Cette question ne peut pas et ne doit pas être éludée. Il nous revient de la poser clairement et courageusement, et de réunir les éléments nous permettant de prendre des décisions éclairées. C'est pourquoi j'ai soutenu dès l'origine la proposition de notre collègue Jean-Marc Nesme de créer une commission d'enquête parlementaire spécifique sur les conflits d'intérêts potentiels en matière de biotechnologies. Certains des intervenants auditionnés par la commission spéciale nous y ont d'ailleurs invités, comme le professeur Jacques Testard, soulignant fortement devant nous le risque de « confusion entre des intérêts médico-scientifiques et des intérêts commerciaux ». Les pressions exercées par l'industrie pharmaceutique juste avant ce débat nous y invitent également.

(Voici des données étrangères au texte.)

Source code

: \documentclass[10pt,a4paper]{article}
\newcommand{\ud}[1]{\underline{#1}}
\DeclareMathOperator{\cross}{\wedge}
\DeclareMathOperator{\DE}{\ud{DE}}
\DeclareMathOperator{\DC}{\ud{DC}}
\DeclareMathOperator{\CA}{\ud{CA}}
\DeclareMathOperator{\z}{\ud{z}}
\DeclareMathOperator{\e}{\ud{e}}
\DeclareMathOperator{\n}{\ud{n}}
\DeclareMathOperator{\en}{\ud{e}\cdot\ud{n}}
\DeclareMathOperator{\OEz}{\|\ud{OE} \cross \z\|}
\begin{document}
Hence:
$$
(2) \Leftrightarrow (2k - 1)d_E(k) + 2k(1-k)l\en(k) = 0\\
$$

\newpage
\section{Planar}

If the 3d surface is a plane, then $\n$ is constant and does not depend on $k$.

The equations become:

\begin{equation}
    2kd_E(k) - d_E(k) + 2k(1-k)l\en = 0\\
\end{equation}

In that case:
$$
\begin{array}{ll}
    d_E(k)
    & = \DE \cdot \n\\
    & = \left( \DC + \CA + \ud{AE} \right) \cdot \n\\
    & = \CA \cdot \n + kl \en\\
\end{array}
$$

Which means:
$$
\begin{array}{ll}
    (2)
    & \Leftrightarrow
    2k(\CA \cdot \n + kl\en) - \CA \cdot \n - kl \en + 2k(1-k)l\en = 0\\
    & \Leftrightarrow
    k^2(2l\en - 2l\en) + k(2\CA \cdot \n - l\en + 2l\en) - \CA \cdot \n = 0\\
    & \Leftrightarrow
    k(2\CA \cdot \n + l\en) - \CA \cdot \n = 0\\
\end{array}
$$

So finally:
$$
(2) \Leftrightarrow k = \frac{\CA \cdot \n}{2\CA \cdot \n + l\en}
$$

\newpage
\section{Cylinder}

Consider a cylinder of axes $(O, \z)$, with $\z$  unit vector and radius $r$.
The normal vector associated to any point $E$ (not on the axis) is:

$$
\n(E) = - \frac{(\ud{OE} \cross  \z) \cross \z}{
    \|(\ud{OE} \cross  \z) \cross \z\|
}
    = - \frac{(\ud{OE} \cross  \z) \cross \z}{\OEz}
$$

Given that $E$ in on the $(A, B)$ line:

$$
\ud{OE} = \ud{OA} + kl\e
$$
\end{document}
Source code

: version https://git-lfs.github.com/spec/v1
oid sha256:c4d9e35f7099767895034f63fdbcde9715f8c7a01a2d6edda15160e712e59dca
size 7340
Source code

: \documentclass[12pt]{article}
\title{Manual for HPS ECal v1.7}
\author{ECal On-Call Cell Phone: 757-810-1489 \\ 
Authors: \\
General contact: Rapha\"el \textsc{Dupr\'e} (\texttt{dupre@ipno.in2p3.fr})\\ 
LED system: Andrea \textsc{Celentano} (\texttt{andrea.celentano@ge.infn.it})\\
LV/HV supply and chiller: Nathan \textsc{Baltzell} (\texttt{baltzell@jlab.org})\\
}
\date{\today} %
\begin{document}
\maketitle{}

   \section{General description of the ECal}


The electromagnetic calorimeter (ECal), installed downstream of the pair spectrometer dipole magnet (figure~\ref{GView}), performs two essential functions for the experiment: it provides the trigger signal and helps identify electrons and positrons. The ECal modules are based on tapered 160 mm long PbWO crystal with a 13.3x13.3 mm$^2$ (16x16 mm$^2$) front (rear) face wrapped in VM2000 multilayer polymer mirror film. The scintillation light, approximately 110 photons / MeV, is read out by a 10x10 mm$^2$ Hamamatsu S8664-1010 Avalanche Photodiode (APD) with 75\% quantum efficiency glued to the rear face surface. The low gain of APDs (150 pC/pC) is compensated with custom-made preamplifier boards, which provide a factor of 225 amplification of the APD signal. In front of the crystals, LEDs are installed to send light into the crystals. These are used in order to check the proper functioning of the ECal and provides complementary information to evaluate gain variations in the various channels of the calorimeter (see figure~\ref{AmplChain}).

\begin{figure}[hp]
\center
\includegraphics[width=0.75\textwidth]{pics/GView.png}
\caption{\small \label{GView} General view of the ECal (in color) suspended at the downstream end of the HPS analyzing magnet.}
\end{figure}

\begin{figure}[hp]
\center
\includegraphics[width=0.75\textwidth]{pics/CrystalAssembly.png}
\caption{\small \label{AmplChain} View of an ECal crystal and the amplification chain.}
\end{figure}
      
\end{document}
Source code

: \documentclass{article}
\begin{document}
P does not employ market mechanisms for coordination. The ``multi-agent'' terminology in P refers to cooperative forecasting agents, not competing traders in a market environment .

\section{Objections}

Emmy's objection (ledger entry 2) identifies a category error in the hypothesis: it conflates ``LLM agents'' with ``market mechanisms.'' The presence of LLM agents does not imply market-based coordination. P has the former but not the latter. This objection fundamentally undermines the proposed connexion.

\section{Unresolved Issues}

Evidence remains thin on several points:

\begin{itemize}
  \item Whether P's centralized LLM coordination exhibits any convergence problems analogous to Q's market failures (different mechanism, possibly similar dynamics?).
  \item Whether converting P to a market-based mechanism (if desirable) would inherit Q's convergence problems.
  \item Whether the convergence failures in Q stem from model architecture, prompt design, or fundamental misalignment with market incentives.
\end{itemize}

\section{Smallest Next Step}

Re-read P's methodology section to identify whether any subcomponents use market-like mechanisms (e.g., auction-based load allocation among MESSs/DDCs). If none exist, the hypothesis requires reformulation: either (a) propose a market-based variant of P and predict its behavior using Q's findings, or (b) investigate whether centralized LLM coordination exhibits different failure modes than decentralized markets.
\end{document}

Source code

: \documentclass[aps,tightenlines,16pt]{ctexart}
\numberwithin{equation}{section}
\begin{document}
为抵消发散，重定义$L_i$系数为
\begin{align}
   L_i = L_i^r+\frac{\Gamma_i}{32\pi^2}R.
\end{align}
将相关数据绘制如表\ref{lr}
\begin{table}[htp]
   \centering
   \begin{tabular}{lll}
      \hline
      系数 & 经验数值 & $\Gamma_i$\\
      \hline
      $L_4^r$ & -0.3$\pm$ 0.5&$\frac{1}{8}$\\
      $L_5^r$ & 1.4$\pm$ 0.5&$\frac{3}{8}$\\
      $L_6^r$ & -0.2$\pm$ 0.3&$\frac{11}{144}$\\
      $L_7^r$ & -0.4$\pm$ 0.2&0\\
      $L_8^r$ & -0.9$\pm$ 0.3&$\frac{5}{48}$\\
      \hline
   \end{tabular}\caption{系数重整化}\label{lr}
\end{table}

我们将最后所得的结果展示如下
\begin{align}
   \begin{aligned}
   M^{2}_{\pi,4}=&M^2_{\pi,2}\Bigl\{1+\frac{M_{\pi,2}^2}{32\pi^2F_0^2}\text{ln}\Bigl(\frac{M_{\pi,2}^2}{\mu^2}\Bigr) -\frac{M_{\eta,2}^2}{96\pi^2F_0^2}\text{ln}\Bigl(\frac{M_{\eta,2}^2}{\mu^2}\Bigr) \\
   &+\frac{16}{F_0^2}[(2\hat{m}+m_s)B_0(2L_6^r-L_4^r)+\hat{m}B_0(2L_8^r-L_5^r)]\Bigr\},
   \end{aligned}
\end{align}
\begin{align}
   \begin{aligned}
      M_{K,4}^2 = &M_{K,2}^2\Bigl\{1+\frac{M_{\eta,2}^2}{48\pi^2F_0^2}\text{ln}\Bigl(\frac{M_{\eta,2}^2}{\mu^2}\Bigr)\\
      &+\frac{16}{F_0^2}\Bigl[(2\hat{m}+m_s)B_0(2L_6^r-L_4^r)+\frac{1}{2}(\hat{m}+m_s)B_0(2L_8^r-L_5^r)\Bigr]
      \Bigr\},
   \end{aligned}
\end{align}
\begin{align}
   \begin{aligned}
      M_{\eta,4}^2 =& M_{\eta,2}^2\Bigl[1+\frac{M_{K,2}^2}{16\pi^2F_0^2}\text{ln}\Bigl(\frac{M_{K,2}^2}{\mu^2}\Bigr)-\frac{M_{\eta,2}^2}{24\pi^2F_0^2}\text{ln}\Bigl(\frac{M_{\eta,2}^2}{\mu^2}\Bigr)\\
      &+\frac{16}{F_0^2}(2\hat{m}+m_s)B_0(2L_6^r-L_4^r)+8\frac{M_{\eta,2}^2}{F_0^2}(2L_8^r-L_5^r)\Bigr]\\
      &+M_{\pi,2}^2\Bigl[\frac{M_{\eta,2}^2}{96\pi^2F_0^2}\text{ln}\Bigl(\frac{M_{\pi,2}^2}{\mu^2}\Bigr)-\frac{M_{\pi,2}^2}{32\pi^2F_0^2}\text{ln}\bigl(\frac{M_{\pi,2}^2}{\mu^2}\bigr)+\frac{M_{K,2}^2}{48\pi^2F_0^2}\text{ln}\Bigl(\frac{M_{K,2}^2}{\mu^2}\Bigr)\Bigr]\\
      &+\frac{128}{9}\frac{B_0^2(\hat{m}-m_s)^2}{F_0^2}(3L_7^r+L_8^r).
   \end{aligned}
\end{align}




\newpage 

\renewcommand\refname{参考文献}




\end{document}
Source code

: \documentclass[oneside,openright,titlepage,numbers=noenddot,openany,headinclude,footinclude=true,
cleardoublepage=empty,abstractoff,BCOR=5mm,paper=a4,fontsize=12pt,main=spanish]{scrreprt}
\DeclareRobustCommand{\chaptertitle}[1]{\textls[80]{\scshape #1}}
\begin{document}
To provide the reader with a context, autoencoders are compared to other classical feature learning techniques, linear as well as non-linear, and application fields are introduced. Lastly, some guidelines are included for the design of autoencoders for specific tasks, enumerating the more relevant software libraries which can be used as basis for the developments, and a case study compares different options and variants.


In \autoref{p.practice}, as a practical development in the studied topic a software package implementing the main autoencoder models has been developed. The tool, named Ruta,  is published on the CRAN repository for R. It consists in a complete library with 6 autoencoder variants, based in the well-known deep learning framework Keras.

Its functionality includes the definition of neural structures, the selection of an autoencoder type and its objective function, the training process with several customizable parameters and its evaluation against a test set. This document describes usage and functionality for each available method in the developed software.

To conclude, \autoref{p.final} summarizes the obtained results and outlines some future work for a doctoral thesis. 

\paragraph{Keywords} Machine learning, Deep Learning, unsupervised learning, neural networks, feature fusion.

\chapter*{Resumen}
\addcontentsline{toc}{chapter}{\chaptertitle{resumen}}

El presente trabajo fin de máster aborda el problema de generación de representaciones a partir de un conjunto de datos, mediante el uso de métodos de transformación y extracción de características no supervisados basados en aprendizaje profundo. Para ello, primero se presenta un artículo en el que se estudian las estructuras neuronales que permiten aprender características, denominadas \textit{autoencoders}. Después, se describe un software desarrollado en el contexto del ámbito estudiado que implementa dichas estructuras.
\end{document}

Elles cachent de moins en moins la couleur, nous enjoignant de ratifier purement et simplement l'autorisation introduite par le Sénat, car celle-ci « autorisera les chercheurs à travailler et les industriels à investir massivement sur le long terme ». Le président du syndicat des entreprises du médicament ne craint pas de conclure ainsi les lettres qu'ils vient d'adresser personnellement aux ministres de l'industrie et de la recherche ! J'espère que cette commission d'enquête, déjà demandée par plus de soixante députés, pourra être créée.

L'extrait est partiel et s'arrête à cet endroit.